Она пыталась говорить внятно, чтобы Куав понял ее беспомощность и убедил остальных.
Несколько мгновений сновидец не отвечал. Он кивнул служителю, принесшему чашу, и тот ее забрал.
— Так может быть, — наконец ответил Куав. — Мы не владели Силами, подвластными Благородным. Если ты думаешь, Предсказанная Сном, что должна искать знания, то тем самым доказываешь, что принадлежишь к Древним, ибо они не переставали их искать, — он хлопотливо расправил свою шаль и взглянул на Го-села. — Если явившаяся к нам должна уйти, да будет оказана ей помощь. Грядет то, что затемнит небо чернее самых черных туч, какие нам доводилось видеть. Благороднейшая, — он повернулся к Кадии, — в былом явилось Зло, и те, кого ты знаешь, сражались с ним. Зло вновь зашевелилось. Так будь осторожна в своих поисках, по любой тропе ступай легким шагом и держи наготове свои глаза и это орудие Силы. Последнее время меня посещают сны. Мне кажется, что-то начинает погружать нас в тень, чтобы мы не увидели грозящую нам опасность.
Он встал и наклонил голову в сторону Кадии. Ощущая мощную волю сновидца, девушка тоже наклонила голову.
Теперь хасситти готовы были помочь им. Джегана это обрадовало. Вновь им придется испытать ярость бурь, спускаясь по течению Верхнего Мутара через Тернистый Ад. И все-таки лучше отправиться в путь сейчас, чем дожидаться хорошей погоды: силы ветра и воды принуждают многих враждебных обитателей болот прятаться в логовах.
Им были нужны припасы на дорогу и лодка, обзавестись которой будет куда труднее, чем провизией. Однако едва Кадия заговорила об этом, как Госел показал им ялик странной формы, который мог плыть по реке и скользить по жидкому илу — во всяком случае, так решил Джеган, тщательно его осмотрев.
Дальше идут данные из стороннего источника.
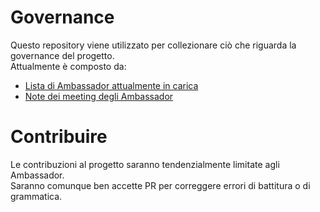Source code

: # Governance

Questo repository viene utilizzato per collezionare ciò che riguarda la governance del progetto.  
Attualmente è composto da:

- [Lista di Ambassador attualmente in carica](AMBASSADOR.md)
- [Note dei meeting degli Ambassador](./meetings/)

# Contribuire

Le contribuzioni al progetto saranno tendenzialmente limitate agli Ambassador.  
Saranno comunque ben accette PR per correggere errori di battitura o di grammatica.
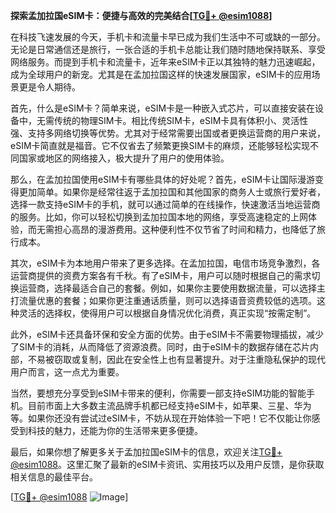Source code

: **探索孟加拉国eSIM卡：便捷与高效的完美结合[[TG💪+ @esim1088](https://t.me/s/esim1088)]**

在科技飞速发展的今天，手机卡和流量卡早已成为我们生活中不可或缺的一部分。无论是日常通信还是旅行，一张合适的手机卡总能让我们随时随地保持联系、享受网络服务。而提到手机卡和流量卡，近年来eSIM卡正以其独特的魅力迅速崛起，成为全球用户的新宠。尤其是在孟加拉国这样的快速发展国家，eSIM卡的应用场景更是令人期待。

首先，什么是eSIM卡？简单来说，eSIM卡是一种嵌入式芯片，可以直接安装在设备中，无需传统的物理SIM卡。相比传统SIM卡，eSIM卡具有体积小、灵活性强、支持多网络切换等优势。尤其对于经常需要出国或者更换运营商的用户来说，eSIM卡简直就是福音。它不仅省去了频繁更换SIM卡的麻烦，还能够轻松实现不同国家或地区的网络接入，极大提升了用户的使用体验。

那么，在孟加拉国使用eSIM卡有哪些具体的好处呢？首先，eSIM卡让国际漫游变得更加简单。如果你是经常往返于孟加拉国和其他国家的商务人士或旅行爱好者，选择一款支持eSIM卡的手机，就可以通过简单的在线操作，快速激活当地运营商的服务。比如，你可以轻松切换到孟加拉国本地的网络，享受高速稳定的上网体验，而无需担心高昂的漫游费用。这种便利性不仅节省了时间和精力，也降低了旅行成本。

其次，eSIM卡为本地用户带来了更多选择。在孟加拉国，电信市场竞争激烈，各运营商提供的资费方案各有千秋。有了eSIM卡，用户可以随时根据自己的需求切换运营商，选择最适合自己的套餐。例如，如果你主要使用数据流量，可以选择主打流量优惠的套餐；如果你更注重通话质量，则可以选择语音资费较低的选项。这种灵活的选择权，使得用户可以根据自身情况优化消费，真正实现“按需定制”。

此外，eSIM卡还具备环保和安全方面的优势。由于eSIM卡不需要物理插拔，减少了SIM卡的消耗，从而降低了资源浪费。同时，由于eSIM卡的数据存储在芯片内部，不易被窃取或复制，因此在安全性上也有显著提升。对于注重隐私保护的现代用户而言，这一点尤为重要。

当然，要想充分享受到eSIM卡带来的便利，你需要一部支持eSIM功能的智能手机。目前市面上大多数主流品牌手机都已经支持eSIM卡，如苹果、三星、华为等。如果你还没有尝试过eSIM卡，不妨从现在开始体验一下吧！它不仅能让你感受到科技的魅力，还能为你的生活带来更多便捷。

最后，如果你想了解更多关于孟加拉国eSIM卡的信息，欢迎关注[TG💪+ @esim1088](https://t.me/s/esim1088)。这里汇聚了最新的eSIM卡资讯、实用技巧以及用户反馈，是你获取相关信息的最佳平台。

[[TG💪+ @esim1088](https://t.me/s/esim1088) ![Image](https://i.postimg.cc/4NQfJmqS/Snipaste-2025-05-13-00-14-12.png)]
В прошлом хасситти принимали и других гостей, точнее, злополучные путешественники попадали в ловушки города. Хасситти забирали снаряжение таких жертв, старались разобраться в назначении разных вещей, а потом, по своему обычаю, убирали в какое-нибудь хранилище.
Джеган заявил, что ничего подобного этой лодке он не видел, но она ему понравилась, и он хотел незамедлительно испробовать странный ялик. А может быть, ему не терпелось убраться из города.
Провиантом они запаслись без труда, любимую густую похлебку хасситти можно было легко высушить в твердые кусочки на огне. Плоды были размяты и запечатаны в кувшинах. А Тостлет снабдила их грудой свертков с пластырями, мазями и напитками, постаравшись растолковать Кадии, как надо пользоваться их содержимым и для поддержания здоровья, и для лечения.
Утром, когда они отправились в путь, небо за воротами встретило их низко висящими черными тучами. Ялик был снабжен лямками, в которые Кадия с Джеганом дружно впряглись, чтобы доволочь до реки. Хасситти столпились под аркой, провожая их, но густая пелена дождевых струи вскоре скрыла из виду все, кроме общего очертания развалин.
Как все охотники, Джеган обладал природным и хорошо развитым чувством направления. Он уверенно шел вперед, правда, очень медленно из-за обременительного груза. Кадия заменила кое-какую свою одежду, изъеденную болотной гнилью, воспользовавшись подходящими вещами из запасов хасситти. К большому своему удовольствию, она убедилась, что не ошиблась в выборе — некоторые вещи оказались даже непромокаемыми.
До Мутара им надо было пройти не такое уж маленькое расстояние. Джеган и в сезон дождей сохранял обычную бдительность. Да и Кадия высматривала хищников, не только ползающих и прыгающих в иле, по которому они брели, но и пустивших в нем корни. И когда их внезапно предостерег тошнотворный запах, она сразу взяла на изготовку короткое копье, которое нашлось в хранилищах хасситти, как Джеган — духовую трубку.
Прямо перед ними из топкой грязи выползла крупная чешуйчатая тварь с витыми рогами на голове, которая казалась слишком большой и тяжелой для сегментированного туловища со множеством ног.
Кадия сделала обманный выпад, тварь метнулась влево, и Джеган рассчитанным ударом поразил врага в выпуклый глаз. Этот маневр они проделывали на охоте много раз, но такую гадину девушка видела впервые.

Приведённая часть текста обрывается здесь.